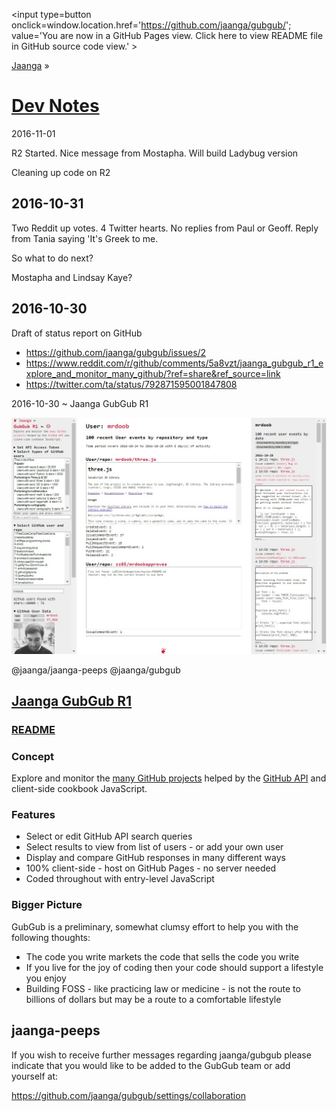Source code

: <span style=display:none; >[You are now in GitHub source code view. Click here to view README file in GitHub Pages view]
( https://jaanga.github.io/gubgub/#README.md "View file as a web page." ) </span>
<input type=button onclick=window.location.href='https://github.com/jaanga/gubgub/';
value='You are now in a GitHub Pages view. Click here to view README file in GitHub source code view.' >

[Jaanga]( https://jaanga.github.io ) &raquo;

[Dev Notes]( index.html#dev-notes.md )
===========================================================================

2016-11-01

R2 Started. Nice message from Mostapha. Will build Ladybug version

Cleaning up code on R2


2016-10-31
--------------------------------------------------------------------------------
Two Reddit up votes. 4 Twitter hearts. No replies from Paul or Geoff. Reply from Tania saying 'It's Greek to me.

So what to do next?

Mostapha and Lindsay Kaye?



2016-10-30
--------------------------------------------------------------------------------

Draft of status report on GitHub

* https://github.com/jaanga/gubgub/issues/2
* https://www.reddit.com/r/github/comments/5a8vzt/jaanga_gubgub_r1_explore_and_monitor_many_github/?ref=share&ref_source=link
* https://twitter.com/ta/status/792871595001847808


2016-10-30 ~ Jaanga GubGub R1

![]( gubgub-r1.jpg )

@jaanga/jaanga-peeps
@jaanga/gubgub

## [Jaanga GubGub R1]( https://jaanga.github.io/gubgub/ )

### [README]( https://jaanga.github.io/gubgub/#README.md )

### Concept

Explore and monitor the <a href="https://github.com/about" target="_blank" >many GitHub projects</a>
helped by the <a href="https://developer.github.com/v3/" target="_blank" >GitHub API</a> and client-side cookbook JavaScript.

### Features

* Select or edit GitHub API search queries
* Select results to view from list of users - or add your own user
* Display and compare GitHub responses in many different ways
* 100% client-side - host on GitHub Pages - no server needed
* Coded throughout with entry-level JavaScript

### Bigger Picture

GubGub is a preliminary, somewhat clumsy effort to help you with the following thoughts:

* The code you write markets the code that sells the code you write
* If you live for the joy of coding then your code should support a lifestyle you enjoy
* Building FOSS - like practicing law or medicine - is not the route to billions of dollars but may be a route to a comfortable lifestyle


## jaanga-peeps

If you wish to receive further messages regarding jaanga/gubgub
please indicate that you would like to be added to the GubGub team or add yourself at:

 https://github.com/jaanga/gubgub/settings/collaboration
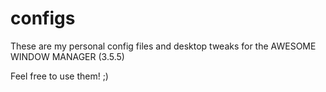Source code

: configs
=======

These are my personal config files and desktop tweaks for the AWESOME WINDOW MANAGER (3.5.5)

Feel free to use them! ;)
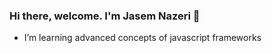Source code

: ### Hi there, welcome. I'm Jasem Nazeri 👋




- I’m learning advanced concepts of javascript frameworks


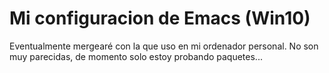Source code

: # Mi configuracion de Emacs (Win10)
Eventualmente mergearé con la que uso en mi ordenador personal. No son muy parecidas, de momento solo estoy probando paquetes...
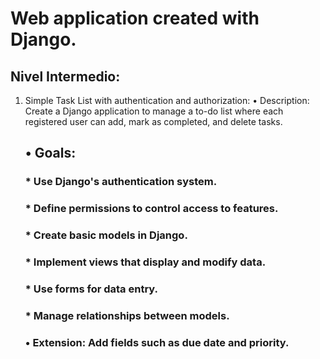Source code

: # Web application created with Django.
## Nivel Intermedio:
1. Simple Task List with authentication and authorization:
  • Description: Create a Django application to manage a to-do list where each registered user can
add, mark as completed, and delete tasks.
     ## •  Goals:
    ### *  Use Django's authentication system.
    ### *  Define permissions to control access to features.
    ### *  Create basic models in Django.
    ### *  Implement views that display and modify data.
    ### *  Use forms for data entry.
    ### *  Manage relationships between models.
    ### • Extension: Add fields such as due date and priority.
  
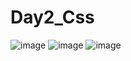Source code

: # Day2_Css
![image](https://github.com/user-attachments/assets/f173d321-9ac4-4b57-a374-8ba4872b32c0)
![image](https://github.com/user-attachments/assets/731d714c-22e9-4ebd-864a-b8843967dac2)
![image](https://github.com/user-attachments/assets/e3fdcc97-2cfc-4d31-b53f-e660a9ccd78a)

· · · ·

= Task prompt =
In the records above, collect each line with "attachments".

= Output for this exercise =
![image](https://github.com/user-attachments/assets/f173d321-9ac4-4b57-a374-8ba4872b32c0)
![image](https://github.com/user-attachments/assets/731d714c-22e9-4ebd-864a-b8843967dac2)
![image](https://github.com/user-attachments/assets/e3fdcc97-2cfc-4d31-b53f-e660a9ccd78a)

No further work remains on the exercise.